Five former grillers at celebrity chef and internet sensation Salt Bae’s Nusr-Et steakhouse chain filed a lawsuit alleging that the restaurants cheated them out of overtime wages by misclassifying them as managers. The lawsuit has been reported on CNBC and in Newsweek.
The wage theft lawsuit alleges that the former employees—all of whom are Turkish citizens and were recruited by Nusr-Et to move to the United States to work in the restaurants—regularly worked seventy-two hours or more per week as meat grillers in the kitchens at Nusr-Et steakhouses in New York, Miami, and Dallas, but were unlawfully paid on a salary basis that failed to compensate them at time-and-a-half for overtime hours worked. In the restaurant industry, workers may only be classified as “exempt” from the overtime wages requirement if their primary duty is management of the restaurant, they regularly direct the work of at least two other full-time employees, and they have influence over decisions about the hiring, firing, or promotion of other employees.

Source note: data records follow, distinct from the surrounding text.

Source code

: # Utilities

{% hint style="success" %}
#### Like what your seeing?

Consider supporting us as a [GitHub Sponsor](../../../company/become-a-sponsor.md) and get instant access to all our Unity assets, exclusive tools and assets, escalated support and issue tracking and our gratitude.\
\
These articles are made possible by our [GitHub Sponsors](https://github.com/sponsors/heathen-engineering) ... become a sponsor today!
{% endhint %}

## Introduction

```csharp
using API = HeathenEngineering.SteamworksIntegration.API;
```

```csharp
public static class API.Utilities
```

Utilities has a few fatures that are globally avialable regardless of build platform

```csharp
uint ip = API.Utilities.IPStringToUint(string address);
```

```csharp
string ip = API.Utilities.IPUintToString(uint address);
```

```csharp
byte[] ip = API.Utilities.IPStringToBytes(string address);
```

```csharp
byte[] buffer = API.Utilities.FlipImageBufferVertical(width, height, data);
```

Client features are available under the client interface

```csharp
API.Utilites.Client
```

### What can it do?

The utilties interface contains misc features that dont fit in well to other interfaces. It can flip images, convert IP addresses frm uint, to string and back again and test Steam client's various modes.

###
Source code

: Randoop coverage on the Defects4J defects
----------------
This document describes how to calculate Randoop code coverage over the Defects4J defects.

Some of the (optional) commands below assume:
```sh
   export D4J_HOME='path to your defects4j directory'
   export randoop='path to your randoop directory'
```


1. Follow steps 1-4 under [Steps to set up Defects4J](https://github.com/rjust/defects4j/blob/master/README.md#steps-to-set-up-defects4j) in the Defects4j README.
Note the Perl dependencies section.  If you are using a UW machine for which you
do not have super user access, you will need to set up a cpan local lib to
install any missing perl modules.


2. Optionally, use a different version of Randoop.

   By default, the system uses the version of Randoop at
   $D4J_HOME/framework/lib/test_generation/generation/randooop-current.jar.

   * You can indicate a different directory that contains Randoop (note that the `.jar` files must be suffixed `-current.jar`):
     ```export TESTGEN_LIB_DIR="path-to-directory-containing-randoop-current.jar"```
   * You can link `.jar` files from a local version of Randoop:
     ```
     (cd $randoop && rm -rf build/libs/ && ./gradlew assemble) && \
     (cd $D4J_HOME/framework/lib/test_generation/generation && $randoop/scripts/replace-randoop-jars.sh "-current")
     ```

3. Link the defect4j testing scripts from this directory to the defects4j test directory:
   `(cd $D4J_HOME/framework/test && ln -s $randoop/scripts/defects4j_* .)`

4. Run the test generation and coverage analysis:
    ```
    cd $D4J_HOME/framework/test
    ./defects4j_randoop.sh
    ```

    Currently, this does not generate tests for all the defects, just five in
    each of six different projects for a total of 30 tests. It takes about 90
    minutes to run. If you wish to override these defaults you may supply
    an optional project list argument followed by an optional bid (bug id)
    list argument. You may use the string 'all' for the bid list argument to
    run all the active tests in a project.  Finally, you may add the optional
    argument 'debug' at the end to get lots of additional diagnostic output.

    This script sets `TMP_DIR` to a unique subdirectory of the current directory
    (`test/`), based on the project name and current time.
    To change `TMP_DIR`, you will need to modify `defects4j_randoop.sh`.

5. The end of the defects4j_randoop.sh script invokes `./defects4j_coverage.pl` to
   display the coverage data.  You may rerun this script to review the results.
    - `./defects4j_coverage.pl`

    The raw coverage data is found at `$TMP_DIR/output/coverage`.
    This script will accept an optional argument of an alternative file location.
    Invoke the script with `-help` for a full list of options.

Although Nusr-Et classified the grillers as exempt Sous Chefs to avoid paying them overtimes wages, their primary duty was grilling meats in the kitchens, and they did not have any managerial authority, the lawsuit alleges. Under the Fair Labor Standards Act and New York Labor Law, cooks and kitchen workers are required to be compensated for work hours over forty at time and one-half of their regular pay rate. Paying back of the house workers on a salary deprives them of the overtime pay that they are entitled to under the law.
Louis Pechman and Galen Baynes are the principal attorneys handling the case for the grillers.